EXERCISE MATERIAL section start
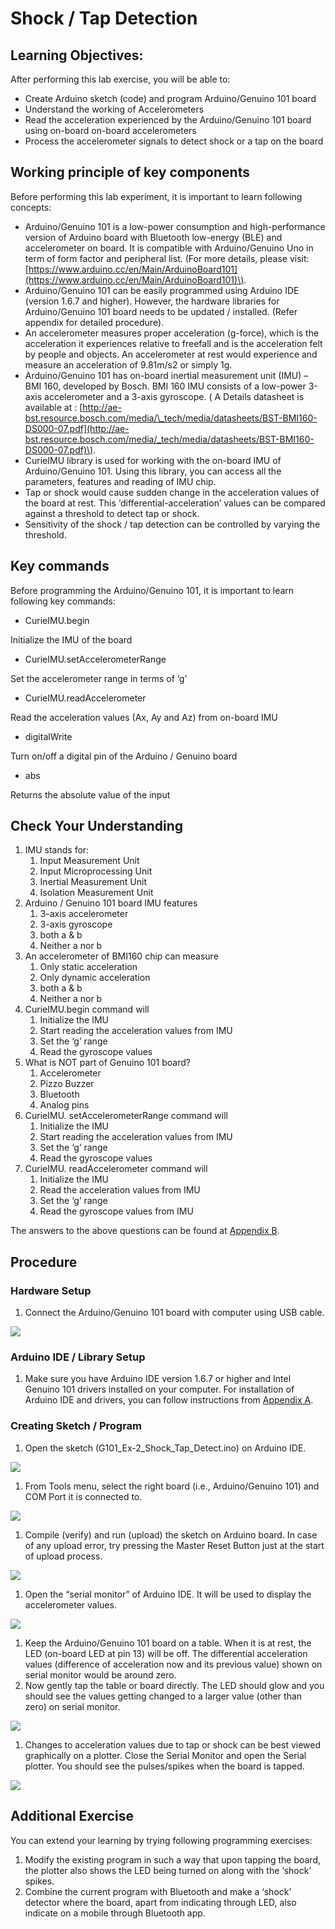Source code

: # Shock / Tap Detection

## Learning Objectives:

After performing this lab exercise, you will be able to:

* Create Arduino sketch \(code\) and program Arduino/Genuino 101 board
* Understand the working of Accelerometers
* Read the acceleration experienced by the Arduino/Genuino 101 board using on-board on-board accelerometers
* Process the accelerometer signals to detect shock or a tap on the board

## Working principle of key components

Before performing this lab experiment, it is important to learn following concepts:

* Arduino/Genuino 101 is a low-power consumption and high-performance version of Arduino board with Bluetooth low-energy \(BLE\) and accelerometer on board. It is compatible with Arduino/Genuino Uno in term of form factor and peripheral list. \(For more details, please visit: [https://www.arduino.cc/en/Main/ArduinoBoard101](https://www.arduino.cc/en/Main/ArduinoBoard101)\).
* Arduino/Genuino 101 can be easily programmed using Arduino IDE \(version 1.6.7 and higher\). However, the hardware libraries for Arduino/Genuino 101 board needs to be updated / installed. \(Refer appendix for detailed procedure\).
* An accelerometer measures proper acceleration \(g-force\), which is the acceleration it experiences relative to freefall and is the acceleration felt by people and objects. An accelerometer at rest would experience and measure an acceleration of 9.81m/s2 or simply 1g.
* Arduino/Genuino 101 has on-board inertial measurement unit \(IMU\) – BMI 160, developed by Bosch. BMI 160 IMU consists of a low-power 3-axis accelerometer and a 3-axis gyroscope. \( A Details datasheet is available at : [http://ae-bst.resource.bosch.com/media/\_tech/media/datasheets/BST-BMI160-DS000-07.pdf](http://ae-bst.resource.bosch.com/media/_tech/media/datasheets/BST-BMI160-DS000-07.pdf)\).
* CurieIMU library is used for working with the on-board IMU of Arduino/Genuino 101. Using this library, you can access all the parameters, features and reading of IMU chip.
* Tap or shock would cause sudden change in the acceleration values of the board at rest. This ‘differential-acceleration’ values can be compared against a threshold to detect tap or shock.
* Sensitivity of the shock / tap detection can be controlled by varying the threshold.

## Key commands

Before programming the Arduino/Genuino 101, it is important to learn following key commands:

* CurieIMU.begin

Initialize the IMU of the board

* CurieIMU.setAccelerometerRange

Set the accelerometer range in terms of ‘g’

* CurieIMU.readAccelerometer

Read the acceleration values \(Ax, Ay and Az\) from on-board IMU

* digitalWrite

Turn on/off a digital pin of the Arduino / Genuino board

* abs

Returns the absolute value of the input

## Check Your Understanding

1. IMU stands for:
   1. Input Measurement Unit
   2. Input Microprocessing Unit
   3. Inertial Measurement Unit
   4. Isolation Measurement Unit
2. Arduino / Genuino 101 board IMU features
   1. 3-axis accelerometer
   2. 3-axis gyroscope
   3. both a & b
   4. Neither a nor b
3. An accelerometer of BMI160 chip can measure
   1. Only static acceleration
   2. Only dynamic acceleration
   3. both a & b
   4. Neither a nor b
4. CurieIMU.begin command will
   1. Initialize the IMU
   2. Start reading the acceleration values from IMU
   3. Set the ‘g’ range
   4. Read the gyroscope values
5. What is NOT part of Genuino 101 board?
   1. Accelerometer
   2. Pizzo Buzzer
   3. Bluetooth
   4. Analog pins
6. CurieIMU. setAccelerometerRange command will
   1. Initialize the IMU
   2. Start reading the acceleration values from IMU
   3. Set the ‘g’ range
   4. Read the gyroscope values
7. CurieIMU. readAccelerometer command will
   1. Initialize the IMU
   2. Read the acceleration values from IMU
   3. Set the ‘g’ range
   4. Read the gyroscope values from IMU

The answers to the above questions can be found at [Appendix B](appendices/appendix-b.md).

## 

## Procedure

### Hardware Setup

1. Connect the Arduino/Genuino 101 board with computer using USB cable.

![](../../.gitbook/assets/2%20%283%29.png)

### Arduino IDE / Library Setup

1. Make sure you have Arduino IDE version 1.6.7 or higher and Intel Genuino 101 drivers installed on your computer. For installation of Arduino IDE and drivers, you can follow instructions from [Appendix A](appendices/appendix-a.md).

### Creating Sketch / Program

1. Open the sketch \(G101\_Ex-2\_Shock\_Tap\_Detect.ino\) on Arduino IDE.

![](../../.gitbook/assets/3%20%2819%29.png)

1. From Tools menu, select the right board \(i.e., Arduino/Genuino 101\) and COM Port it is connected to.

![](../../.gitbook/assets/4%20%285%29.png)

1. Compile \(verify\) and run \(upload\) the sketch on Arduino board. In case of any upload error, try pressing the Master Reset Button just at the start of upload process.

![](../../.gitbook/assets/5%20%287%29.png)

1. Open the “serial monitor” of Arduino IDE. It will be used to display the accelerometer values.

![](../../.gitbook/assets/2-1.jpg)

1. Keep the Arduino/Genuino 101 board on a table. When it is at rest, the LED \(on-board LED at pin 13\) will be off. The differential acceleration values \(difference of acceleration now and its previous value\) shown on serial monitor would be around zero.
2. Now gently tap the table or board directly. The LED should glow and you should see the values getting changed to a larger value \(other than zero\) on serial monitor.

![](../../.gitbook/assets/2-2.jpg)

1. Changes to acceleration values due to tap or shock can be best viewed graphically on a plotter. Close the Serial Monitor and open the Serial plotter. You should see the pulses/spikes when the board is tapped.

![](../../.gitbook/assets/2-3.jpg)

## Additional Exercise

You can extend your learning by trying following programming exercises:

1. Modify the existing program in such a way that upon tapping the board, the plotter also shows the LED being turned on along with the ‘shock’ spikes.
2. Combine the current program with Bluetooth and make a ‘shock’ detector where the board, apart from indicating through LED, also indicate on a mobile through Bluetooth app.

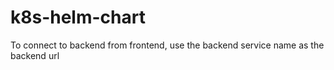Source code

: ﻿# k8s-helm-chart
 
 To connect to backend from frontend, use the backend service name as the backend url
EXERCISE MATERIAL section end
→ WHAT THE TASK REQUIRES:
Check each line in the entries above for the string "gitbook", then give the number of matching lines alone.

→ RESPONSE:
7